Hyundai previewed an idea it has for a giant "walking" auto with a very small model of it at CES in Las Vegas.
The auto is the first Ultimate Mobility Vehicle, meant to blend technology found in robots and electric cars, allowing it to traverse terrain that even the most capable off-road vehicles are unable to navigate. Each leg is afforded five degrees of freedom, while each wheel is packed with its own motor enabling the UMV to maintain its progress even is one or two wheels can't get traction.
Hyundai says that the Elevate can drive at highway speeds like a conventional auto.
When the going gets especially treacherous, omnidirectional mobility combines both walking gaits for even more flexibility. But no other can climb a five foot wall, step over a five foot gap, walk over diverse terrain, and achieve a 15 foot wide track width, all while keeping its body and passengers completely level.
Hyundai says it showcases technology that will be able to "take people where no vehicle has been before".
But while Hyundai's concept is moving forward, it's unlikely to be appearing at a local dealership any time soon.

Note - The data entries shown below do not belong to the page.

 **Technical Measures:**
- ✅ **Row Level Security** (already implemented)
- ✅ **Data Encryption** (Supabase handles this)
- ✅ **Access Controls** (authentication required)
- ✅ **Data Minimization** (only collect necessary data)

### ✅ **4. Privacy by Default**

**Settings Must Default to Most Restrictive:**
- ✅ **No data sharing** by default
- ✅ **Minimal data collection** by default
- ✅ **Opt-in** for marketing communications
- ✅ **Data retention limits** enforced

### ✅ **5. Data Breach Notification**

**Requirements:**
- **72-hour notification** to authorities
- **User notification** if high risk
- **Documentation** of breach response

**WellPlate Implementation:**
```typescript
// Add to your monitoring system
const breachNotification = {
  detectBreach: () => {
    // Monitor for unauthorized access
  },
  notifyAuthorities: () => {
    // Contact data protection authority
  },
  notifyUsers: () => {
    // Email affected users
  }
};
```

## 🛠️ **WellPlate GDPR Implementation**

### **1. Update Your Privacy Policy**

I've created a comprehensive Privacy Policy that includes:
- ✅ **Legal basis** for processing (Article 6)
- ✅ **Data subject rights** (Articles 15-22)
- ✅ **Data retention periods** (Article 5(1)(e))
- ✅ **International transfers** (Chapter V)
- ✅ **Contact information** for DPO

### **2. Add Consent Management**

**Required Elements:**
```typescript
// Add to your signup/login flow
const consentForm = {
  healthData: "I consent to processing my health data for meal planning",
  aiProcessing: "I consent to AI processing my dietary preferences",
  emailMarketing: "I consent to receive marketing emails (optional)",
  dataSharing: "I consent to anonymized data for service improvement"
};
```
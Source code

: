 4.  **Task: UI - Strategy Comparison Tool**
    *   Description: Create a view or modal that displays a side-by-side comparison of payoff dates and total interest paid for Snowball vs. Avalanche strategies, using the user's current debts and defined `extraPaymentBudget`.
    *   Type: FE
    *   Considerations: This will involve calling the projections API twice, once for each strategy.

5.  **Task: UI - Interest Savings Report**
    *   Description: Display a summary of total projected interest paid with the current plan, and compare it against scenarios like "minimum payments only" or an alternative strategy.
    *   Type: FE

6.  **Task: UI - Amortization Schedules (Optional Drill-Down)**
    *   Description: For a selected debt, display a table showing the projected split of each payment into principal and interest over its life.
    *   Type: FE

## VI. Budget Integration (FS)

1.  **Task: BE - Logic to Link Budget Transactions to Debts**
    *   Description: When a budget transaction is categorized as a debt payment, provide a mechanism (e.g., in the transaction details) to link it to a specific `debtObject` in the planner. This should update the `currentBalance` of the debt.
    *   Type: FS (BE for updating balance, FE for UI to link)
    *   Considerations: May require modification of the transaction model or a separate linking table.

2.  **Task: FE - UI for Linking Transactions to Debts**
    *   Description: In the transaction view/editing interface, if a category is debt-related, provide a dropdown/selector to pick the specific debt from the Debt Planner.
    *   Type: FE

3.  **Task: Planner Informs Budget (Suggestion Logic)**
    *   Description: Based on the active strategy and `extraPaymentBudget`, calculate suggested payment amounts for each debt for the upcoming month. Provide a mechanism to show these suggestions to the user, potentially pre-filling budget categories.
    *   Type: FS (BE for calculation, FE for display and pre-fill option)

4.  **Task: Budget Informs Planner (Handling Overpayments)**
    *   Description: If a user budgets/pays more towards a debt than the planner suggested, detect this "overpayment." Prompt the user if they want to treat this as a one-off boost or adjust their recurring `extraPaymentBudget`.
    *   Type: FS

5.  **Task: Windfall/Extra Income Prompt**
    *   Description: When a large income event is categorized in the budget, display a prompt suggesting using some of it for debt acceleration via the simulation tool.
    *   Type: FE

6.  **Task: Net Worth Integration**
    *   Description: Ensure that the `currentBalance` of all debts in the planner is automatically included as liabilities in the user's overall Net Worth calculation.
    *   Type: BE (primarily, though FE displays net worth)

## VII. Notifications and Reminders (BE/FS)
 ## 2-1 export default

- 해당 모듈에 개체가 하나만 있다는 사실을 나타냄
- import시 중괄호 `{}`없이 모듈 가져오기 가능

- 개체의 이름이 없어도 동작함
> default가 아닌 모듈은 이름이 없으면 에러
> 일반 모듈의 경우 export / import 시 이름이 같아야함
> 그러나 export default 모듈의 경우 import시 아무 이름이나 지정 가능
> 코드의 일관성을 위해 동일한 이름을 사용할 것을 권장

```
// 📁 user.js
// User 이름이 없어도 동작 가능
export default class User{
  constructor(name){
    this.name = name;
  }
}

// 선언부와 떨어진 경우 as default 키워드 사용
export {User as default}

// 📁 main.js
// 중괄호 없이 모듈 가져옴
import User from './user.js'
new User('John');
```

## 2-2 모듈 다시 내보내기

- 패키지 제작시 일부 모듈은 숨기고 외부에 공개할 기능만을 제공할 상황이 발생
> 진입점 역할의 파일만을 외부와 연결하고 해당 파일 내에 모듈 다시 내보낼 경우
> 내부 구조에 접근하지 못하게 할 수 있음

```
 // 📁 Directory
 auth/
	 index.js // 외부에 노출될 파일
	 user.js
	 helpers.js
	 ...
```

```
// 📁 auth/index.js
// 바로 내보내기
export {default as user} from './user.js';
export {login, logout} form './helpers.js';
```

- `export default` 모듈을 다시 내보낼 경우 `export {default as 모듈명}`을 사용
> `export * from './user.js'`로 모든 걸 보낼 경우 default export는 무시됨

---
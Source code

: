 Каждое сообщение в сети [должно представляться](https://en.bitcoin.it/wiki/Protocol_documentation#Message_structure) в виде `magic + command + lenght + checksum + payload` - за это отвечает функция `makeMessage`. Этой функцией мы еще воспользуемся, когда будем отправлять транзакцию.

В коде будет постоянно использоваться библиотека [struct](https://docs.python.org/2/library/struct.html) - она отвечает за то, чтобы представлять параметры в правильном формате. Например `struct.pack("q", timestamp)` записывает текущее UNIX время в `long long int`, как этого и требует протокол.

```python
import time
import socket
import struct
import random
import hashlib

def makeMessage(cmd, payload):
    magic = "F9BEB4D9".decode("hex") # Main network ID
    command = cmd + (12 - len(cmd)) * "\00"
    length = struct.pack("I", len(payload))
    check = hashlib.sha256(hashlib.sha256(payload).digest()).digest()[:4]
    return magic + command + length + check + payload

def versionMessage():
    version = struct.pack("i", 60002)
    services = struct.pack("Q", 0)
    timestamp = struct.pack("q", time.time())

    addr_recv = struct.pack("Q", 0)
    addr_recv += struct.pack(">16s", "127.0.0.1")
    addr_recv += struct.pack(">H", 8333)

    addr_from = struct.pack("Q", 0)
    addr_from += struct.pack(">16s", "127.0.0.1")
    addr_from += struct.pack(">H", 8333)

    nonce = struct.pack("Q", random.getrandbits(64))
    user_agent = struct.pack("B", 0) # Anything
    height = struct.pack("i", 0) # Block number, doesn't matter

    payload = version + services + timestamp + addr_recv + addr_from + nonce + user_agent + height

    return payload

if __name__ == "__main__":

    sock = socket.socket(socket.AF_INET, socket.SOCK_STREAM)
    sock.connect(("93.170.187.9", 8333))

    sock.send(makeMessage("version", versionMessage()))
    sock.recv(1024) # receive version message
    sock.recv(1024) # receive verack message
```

David Byron, design manager at Sundberg-Ferar - the "innovation studio" that helped Hyundai design the thing - said: "Imagine a auto stranded in a snow ditch just 10 feet off the highway being able to walk or climb over the treacherous terrain, back to the road potentially saving its injured passengers - this is the future of vehicular mobility".
The Hyundai Elevate has been designed with Sundberg-Ferar, located in Metro Detroit, a product innovation studio specializing in innovation strategy, design research, industrial design, user interface, engineering and prototyping. Suh said people living with disabilities that don't have access to an ADA ramp could hail an autonomous Hyundai Elevate that could walk up straight to their front door. "The possibilities are limitless". "What if a auto designed with robotics could save lives in disasters", said Hyundai's Innovation Head, John Suh.